- **Exercise description**
Please return all lines from the records below that include the string "action".

- **The data**

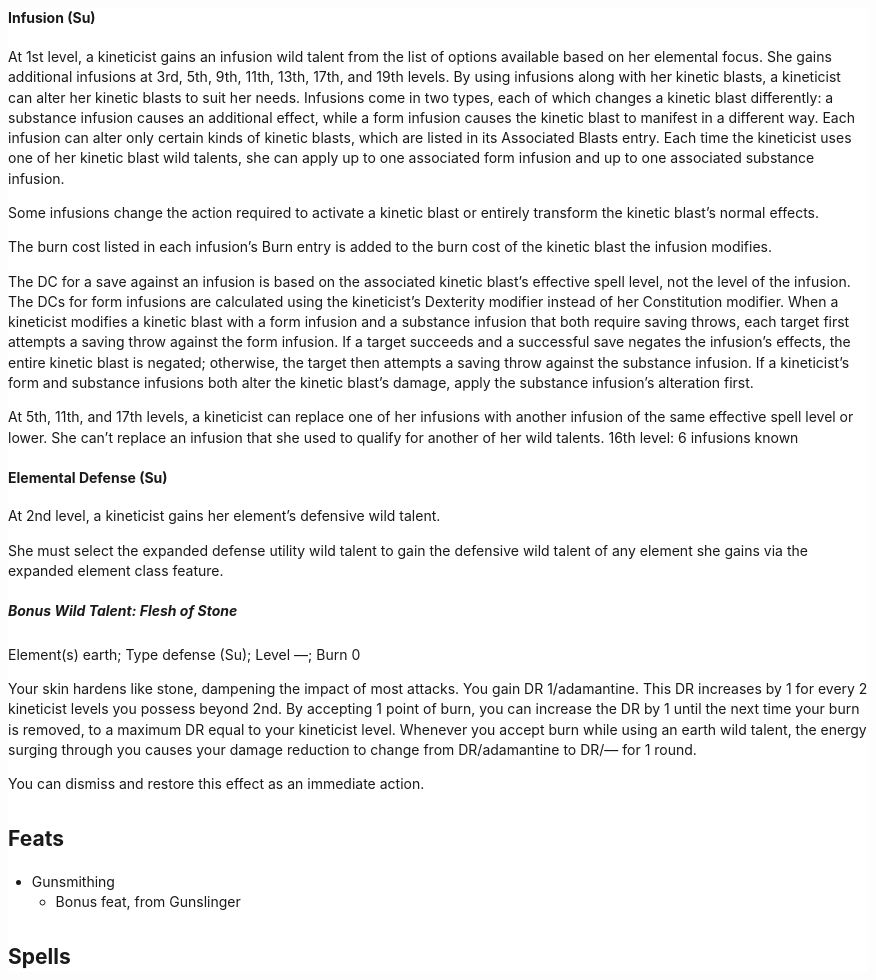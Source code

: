 #### Infusion (Su)

At 1st level, a kineticist gains an infusion wild talent from the list of options available based on her elemental focus. She gains additional infusions at 3rd, 5th, 9th, 11th, 13th, 17th, and 19th levels. By using infusions along with her kinetic blasts, a kineticist can alter her kinetic blasts to suit her needs. Infusions come in two types, each of which changes a kinetic blast differently: a substance infusion causes an additional effect, while a form infusion causes the kinetic blast to manifest in a different way. Each infusion can alter only certain kinds of kinetic blasts, which are listed in its Associated Blasts entry. Each time the kineticist uses one of her kinetic blast wild talents, she can apply up to one associated form infusion and up to one associated substance infusion.

Some infusions change the action required to activate a kinetic blast or entirely transform the kinetic blast’s normal effects.

The burn cost listed in each infusion’s Burn entry is added to the burn cost of the kinetic blast the infusion modifies.

The DC for a save against an infusion is based on the associated kinetic blast’s effective spell level, not the level of the infusion. The DCs for form infusions are calculated using the kineticist’s Dexterity modifier instead of her Constitution modifier. When a kineticist modifies a kinetic blast with a form infusion and a substance infusion that both require saving throws, each target first attempts a saving throw against the form infusion. If a target succeeds and a successful save negates the infusion’s effects, the entire kinetic blast is negated; otherwise, the target then attempts a saving throw against the substance infusion. If a kineticist’s form and substance infusions both alter the kinetic blast’s damage, apply the substance infusion’s alteration first.

At 5th, 11th, and 17th levels, a kineticist can replace one of her infusions with another infusion of the same effective spell level or lower. She can’t replace an infusion that she used to qualify for another of her wild talents.
16th level: 6 infusions known

#### Elemental Defense (Su)

At 2nd level, a kineticist gains her element’s defensive wild talent.

She must select the expanded defense utility wild talent to gain the defensive wild talent of any element she gains via the expanded element class feature.

##### Bonus Wild Talent: Flesh of Stone

Element(s) earth; Type defense (Su); Level —; Burn 0

Your skin hardens like stone, dampening the impact of most attacks. You gain DR 1/adamantine. This DR increases by 1 for every 2 kineticist levels you possess beyond 2nd. By accepting 1 point of burn, you can increase the DR by 1 until the next time your burn is removed, to a maximum DR equal to your kineticist level. Whenever you accept burn while using an earth wild talent, the energy surging through you causes your damage reduction to change from DR/adamantine to DR/— for 1 round.

You can dismiss and restore this effect as an immediate action.

#### 

## Feats
- Gunsmithing
  - Bonus feat, from Gunslinger

## Spells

- **Expected output**
Some infusions change the action required to activate a kinetic blast or entirely transform the kinetic blast’s normal effects.
You can dismiss and restore this effect as an immediate action.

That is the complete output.